▸ Problem requirements
In the data, find each line where the word "FUNCTIONS" appears and list that line.

▸ Task data

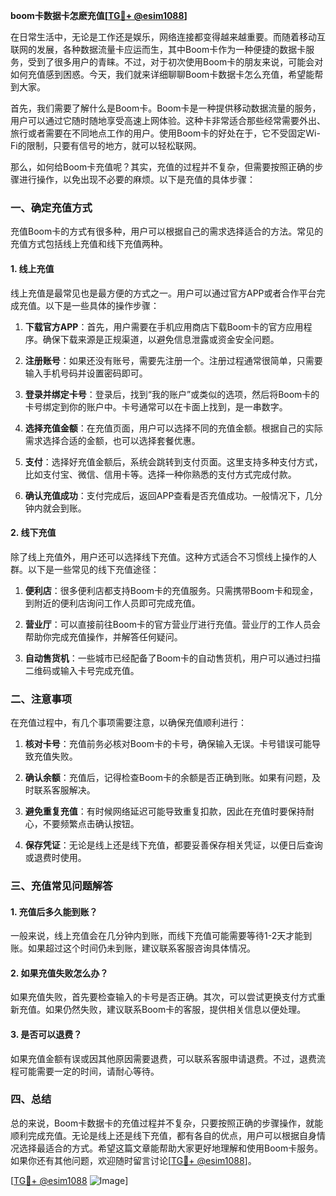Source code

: **boom卡数据卡怎麽充值[[TG💪+ @esim1088](https://t.me/s/esim1088)]**

在日常生活中，无论是工作还是娱乐，网络连接都变得越来越重要。而随着移动互联网的发展，各种数据流量卡应运而生，其中Boom卡作为一种便捷的数据卡服务，受到了很多用户的青睐。不过，对于初次使用Boom卡的朋友来说，可能会对如何充值感到困惑。今天，我们就来详细聊聊Boom卡数据卡怎么充值，希望能帮到大家。

首先，我们需要了解什么是Boom卡。Boom卡是一种提供移动数据流量的服务，用户可以通过它随时随地享受高速上网体验。这种卡非常适合那些经常需要外出、旅行或者需要在不同地点工作的用户。使用Boom卡的好处在于，它不受固定Wi-Fi的限制，只要有信号的地方，就可以轻松联网。

那么，如何给Boom卡充值呢？其实，充值的过程并不复杂，但需要按照正确的步骤进行操作，以免出现不必要的麻烦。以下是充值的具体步骤：

### 一、确定充值方式

充值Boom卡的方式有很多种，用户可以根据自己的需求选择适合的方法。常见的充值方式包括线上充值和线下充值两种。

#### 1. 线上充值

线上充值是最常见也是最方便的方式之一。用户可以通过官方APP或者合作平台完成充值。以下是一些具体的操作步骤：

1. **下载官方APP**：首先，用户需要在手机应用商店下载Boom卡的官方应用程序。确保下载来源是正规渠道，以避免信息泄露或资金安全问题。
   
2. **注册账号**：如果还没有账号，需要先注册一个。注册过程通常很简单，只需要输入手机号码并设置密码即可。

3. **登录并绑定卡号**：登录后，找到“我的账户”或类似的选项，然后将Boom卡的卡号绑定到你的账户中。卡号通常可以在卡面上找到，是一串数字。

4. **选择充值金额**：在充值页面，用户可以选择不同的充值金额。根据自己的实际需求选择合适的金额，也可以选择套餐优惠。

5. **支付**：选择好充值金额后，系统会跳转到支付页面。这里支持多种支付方式，比如支付宝、微信、信用卡等。选择一种你熟悉的支付方式完成付款。

6. **确认充值成功**：支付完成后，返回APP查看是否充值成功。一般情况下，几分钟内就会到账。

#### 2. 线下充值

除了线上充值外，用户还可以选择线下充值。这种方式适合不习惯线上操作的人群。以下是一些常见的线下充值途径：

1. **便利店**：很多便利店都支持Boom卡的充值服务。只需携带Boom卡和现金，到附近的便利店询问工作人员即可完成充值。

2. **营业厅**：可以直接前往Boom卡的官方营业厅进行充值。营业厅的工作人员会帮助你完成充值操作，并解答任何疑问。

3. **自动售货机**：一些城市已经配备了Boom卡的自动售货机，用户可以通过扫描二维码或输入卡号完成充值。

### 二、注意事项

在充值过程中，有几个事项需要注意，以确保充值顺利进行：

1. **核对卡号**：充值前务必核对Boom卡的卡号，确保输入无误。卡号错误可能导致充值失败。

2. **确认余额**：充值后，记得检查Boom卡的余额是否正确到账。如果有问题，及时联系客服解决。

3. **避免重复充值**：有时候网络延迟可能导致重复扣款，因此在充值时要保持耐心，不要频繁点击确认按钮。

4. **保存凭证**：无论是线上还是线下充值，都要妥善保存相关凭证，以便日后查询或退费时使用。

### 三、充值常见问题解答

#### 1. 充值后多久能到账？

一般来说，线上充值会在几分钟内到账，而线下充值可能需要等待1-2天才能到账。如果超过这个时间仍未到账，建议联系客服咨询具体情况。

#### 2. 如果充值失败怎么办？

如果充值失败，首先要检查输入的卡号是否正确。其次，可以尝试更换支付方式重新充值。如果仍然失败，建议联系Boom卡的客服，提供相关信息以便处理。

#### 3. 是否可以退费？

如果充值金额有误或因其他原因需要退费，可以联系客服申请退费。不过，退费流程可能需要一定的时间，请耐心等待。

### 四、总结

总的来说，Boom卡数据卡的充值过程并不复杂，只要按照正确的步骤操作，就能顺利完成充值。无论是线上还是线下充值，都有各自的优点，用户可以根据自身情况选择最适合的方式。希望这篇文章能帮助大家更好地理解和使用Boom卡服务。如果你还有其他问题，欢迎随时留言讨论[[TG💪+ @esim1088](https://t.me/s/esim1088)]。

[[TG💪+ @esim1088](https://t.me/s/esim1088) ![Image](https://i.postimg.cc/4NQfJmqS/Snipaste-2025-05-13-00-14-12.png)]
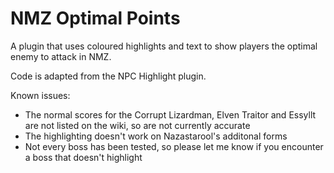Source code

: # NMZ Optimal Points
A plugin that uses coloured highlights and text to show players the optimal enemy to attack in NMZ.

Code is adapted from the NPC Highlight plugin.

Known issues:
- The normal scores for the Corrupt Lizardman, Elven Traitor and Essyllt are not listed on the wiki, so are not currently accurate           
- The highlighting doesn't work on Nazastarool's additonal forms         
- Not every boss has been tested, so please let me know if you encounter a boss that doesn't highlight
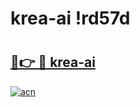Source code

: # krea-ai !rd57d

# <h2><a href="https://88h6ey.esa.edu.pl?title=krea-ai&ref=rd57d">🔗👉 🔴 krea-ai</a></h2>

[![acn](https://github.com/user-attachments/assets/0f9c940e-d8b0-45ae-aac7-cd30a18b3e1c)](https://88h6ey.esa.edu.pl?title=krea-ai&ref=rd57d)

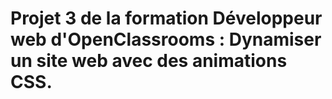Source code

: # Projet 3 de la formation Développeur web d'OpenClassrooms : Dynamiser un site web avec des animations CSS.

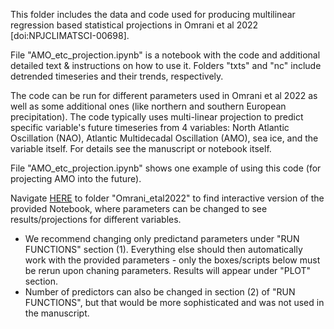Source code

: This folder includes the data and code used for producing multilinear regression based statistical projections in Omrani et al 2022 [doi:NPJCLIMATSCI-00698]. 

File "AMO_etc_projection.ipynb" is a notebook with the code and additional detailed text & instructions on how to use it.
Folders "txts" and "nc" include detrended timeseries and their trends, respectively. 

The code can be run for different parameters used in Omrani et al 2022 as well as some additional ones (like northern and southern European precipitation). The code typically uses multi-linear projection to predict specific variable's future timeseries from 4 variables: North Atlantic Oscillation (NAO), Atlantic Multidecadal Oscillation (AMO), sea ice, and the variable itself. For details see the manuscript or notebook itself.

File "AMO_etc_projection.ipynb" shows one example of using this code (for projecting AMO into the future).

Navigate <a href="https://mybinder.org/v2/gh/lina-boljka/multi-linear-regression-projection.git/HEAD">HERE</a> to folder "Omrani_etal2022" to find interactive version of the provided Notebook, where parameters can be changed to see results/projections for different variables.
* We recommend changing only predictand parameters under "RUN FUNCTIONS" section (1). Everything else should then automatically work with the provided parameters - only the boxes/scripts below must be rerun upon chaning parameters. Results will appear under "PLOT" section.
* Number of predictors can also be changed in section (2) of "RUN FUNCTIONS", but that would be more sophisticated and was not used in the manuscript.
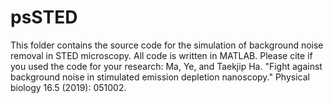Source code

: # psSTED
This folder contains the source code for the simulation of background noise removal in STED microscopy. All code is written in MATLAB. Please cite if you used the code for your research:
Ma, Ye, and Taekjip Ha. "Fight against background noise in stimulated emission depletion nanoscopy." Physical biology 16.5 (2019): 051002.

▸ Answer box
* We recommend changing only predictand parameters under "RUN FUNCTIONS" section (1). Everything else should then automatically work with the provided parameters - only the boxes/scripts below must be rerun upon chaning parameters. Results will appear under "PLOT" section.
* Number of predictors can also be changed in section (2) of "RUN FUNCTIONS", but that would be more sophisticated and was not used in the manuscript.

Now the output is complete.